# Task description
Repeat the records below line by line, exactly, finishing on the line that contains "- Dynamic job".

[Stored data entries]
———

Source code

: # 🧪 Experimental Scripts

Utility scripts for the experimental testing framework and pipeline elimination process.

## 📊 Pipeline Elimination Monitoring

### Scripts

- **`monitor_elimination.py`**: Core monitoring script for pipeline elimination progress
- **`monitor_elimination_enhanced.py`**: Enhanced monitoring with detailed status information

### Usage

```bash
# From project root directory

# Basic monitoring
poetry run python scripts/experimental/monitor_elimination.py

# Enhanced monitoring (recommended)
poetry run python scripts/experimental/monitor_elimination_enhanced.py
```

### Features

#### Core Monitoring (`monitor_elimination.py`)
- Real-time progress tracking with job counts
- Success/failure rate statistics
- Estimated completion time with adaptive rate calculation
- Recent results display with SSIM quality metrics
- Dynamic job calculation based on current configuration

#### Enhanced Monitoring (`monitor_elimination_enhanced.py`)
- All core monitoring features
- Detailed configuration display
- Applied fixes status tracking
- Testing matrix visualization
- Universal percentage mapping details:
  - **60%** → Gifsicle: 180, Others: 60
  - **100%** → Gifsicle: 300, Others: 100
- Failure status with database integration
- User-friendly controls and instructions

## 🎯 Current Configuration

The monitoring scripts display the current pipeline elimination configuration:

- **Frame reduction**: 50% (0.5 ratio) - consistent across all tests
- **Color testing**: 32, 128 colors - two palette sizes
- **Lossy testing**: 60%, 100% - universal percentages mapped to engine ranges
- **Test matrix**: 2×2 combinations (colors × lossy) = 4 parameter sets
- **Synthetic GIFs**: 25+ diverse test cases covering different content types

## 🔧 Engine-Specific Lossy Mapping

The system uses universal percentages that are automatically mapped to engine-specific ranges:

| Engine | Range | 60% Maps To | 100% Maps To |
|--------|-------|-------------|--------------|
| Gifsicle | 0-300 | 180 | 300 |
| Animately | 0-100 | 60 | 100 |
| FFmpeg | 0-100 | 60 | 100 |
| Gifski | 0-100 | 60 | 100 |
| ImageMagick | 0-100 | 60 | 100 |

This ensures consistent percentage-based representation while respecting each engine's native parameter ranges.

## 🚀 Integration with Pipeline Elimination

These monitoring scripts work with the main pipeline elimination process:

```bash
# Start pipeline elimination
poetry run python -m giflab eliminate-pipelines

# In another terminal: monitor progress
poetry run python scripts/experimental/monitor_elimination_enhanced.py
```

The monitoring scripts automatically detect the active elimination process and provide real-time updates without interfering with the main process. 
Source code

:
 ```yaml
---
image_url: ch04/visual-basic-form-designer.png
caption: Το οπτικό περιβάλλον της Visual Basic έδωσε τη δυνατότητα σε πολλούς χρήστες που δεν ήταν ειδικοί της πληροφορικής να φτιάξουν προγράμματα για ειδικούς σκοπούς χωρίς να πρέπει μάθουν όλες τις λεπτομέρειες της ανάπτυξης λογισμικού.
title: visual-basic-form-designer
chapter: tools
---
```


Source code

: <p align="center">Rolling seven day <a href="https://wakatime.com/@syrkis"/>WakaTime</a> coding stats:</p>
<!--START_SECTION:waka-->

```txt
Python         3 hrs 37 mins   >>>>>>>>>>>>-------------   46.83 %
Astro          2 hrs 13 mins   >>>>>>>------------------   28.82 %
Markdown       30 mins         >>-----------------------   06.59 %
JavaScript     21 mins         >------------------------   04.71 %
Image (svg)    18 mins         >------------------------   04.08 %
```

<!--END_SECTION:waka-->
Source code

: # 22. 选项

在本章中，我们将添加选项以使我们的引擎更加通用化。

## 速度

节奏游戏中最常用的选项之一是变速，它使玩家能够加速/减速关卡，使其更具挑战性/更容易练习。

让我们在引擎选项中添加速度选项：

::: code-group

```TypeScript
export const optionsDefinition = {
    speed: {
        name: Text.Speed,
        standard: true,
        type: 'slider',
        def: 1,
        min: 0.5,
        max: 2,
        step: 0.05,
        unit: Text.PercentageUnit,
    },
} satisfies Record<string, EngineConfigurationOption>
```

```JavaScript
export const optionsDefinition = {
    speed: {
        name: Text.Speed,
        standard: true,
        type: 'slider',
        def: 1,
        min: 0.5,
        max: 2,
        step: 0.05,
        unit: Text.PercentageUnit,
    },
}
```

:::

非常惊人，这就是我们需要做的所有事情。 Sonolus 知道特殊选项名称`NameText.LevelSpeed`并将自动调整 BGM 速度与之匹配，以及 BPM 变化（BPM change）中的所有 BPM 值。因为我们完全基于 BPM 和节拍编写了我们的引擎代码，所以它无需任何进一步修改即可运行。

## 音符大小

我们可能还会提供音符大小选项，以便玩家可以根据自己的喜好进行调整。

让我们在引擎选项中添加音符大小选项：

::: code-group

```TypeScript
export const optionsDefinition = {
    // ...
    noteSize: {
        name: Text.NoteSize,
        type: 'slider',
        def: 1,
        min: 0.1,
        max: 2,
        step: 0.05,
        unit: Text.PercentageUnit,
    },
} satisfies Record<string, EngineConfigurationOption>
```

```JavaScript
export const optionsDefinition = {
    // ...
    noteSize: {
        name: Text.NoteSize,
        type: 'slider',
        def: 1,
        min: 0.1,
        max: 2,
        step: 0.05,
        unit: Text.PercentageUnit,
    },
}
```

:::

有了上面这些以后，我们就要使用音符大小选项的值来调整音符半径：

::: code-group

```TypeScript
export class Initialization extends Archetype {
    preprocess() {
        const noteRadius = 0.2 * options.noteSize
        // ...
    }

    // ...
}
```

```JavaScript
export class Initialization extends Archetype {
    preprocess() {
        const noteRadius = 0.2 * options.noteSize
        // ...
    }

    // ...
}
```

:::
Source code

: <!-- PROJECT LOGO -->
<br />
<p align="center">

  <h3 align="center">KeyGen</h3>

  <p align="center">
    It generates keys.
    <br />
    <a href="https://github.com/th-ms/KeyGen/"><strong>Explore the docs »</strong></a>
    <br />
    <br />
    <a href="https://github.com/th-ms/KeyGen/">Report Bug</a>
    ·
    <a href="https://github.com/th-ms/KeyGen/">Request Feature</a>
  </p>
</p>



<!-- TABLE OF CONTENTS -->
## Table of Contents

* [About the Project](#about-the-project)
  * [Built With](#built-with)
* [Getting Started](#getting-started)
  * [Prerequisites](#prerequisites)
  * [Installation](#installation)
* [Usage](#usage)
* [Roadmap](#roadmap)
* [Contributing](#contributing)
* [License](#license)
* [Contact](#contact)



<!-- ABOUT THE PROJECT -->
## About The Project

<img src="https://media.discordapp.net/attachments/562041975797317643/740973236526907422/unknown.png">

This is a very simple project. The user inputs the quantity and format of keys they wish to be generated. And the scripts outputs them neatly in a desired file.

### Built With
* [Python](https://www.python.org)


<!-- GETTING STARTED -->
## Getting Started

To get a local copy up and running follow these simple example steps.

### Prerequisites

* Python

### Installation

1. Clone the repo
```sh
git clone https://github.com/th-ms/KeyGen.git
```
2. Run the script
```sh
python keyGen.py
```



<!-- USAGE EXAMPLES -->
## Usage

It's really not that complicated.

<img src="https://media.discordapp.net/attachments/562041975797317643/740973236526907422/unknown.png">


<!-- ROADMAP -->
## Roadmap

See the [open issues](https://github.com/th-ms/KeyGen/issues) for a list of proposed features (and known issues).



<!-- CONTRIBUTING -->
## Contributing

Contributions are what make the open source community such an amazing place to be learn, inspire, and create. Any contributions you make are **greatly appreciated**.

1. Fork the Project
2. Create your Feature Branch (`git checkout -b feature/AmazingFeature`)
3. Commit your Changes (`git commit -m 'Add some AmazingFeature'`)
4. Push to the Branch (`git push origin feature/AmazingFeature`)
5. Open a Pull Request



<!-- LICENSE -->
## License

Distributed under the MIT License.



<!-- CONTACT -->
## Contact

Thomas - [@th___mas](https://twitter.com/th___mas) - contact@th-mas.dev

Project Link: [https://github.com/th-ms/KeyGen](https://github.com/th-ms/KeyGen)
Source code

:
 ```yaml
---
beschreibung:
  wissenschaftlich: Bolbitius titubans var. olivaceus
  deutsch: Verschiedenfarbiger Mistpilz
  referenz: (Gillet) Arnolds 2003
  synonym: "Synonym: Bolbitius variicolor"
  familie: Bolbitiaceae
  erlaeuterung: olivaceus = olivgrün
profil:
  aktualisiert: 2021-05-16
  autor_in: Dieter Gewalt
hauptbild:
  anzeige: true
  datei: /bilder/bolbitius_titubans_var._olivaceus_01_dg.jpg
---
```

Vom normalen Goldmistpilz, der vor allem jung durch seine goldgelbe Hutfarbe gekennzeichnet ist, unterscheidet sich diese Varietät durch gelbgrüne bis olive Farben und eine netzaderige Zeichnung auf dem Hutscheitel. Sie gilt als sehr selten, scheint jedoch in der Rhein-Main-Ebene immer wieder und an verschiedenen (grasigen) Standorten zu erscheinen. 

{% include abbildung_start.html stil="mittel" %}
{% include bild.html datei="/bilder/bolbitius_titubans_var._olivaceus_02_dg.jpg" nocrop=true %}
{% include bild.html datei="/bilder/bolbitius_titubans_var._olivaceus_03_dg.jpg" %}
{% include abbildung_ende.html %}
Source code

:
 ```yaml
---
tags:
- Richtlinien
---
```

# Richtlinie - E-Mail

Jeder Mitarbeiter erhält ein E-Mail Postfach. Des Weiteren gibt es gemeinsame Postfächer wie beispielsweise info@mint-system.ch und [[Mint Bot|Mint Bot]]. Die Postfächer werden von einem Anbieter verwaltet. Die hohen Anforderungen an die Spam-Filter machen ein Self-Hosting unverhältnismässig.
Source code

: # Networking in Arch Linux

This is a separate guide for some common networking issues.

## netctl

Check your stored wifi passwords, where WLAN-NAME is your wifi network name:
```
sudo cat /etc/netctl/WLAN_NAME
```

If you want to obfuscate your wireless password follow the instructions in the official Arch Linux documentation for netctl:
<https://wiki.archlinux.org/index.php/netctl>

———

# Result for this exercise
Source code

: # 🧪 Experimental Scripts

Utility scripts for the experimental testing framework and pipeline elimination process.

## 📊 Pipeline Elimination Monitoring

### Scripts

- **`monitor_elimination.py`**: Core monitoring script for pipeline elimination progress
- **`monitor_elimination_enhanced.py`**: Enhanced monitoring with detailed status information

### Usage

```bash
# From project root directory

# Basic monitoring
poetry run python scripts/experimental/monitor_elimination.py

# Enhanced monitoring (recommended)
poetry run python scripts/experimental/monitor_elimination_enhanced.py
```

### Features

#### Core Monitoring (`monitor_elimination.py`)
- Real-time progress tracking with job counts
- Success/failure rate statistics
- Estimated completion time with adaptive rate calculation
- Recent results display with SSIM quality metrics
- Dynamic job calculation based on current configuration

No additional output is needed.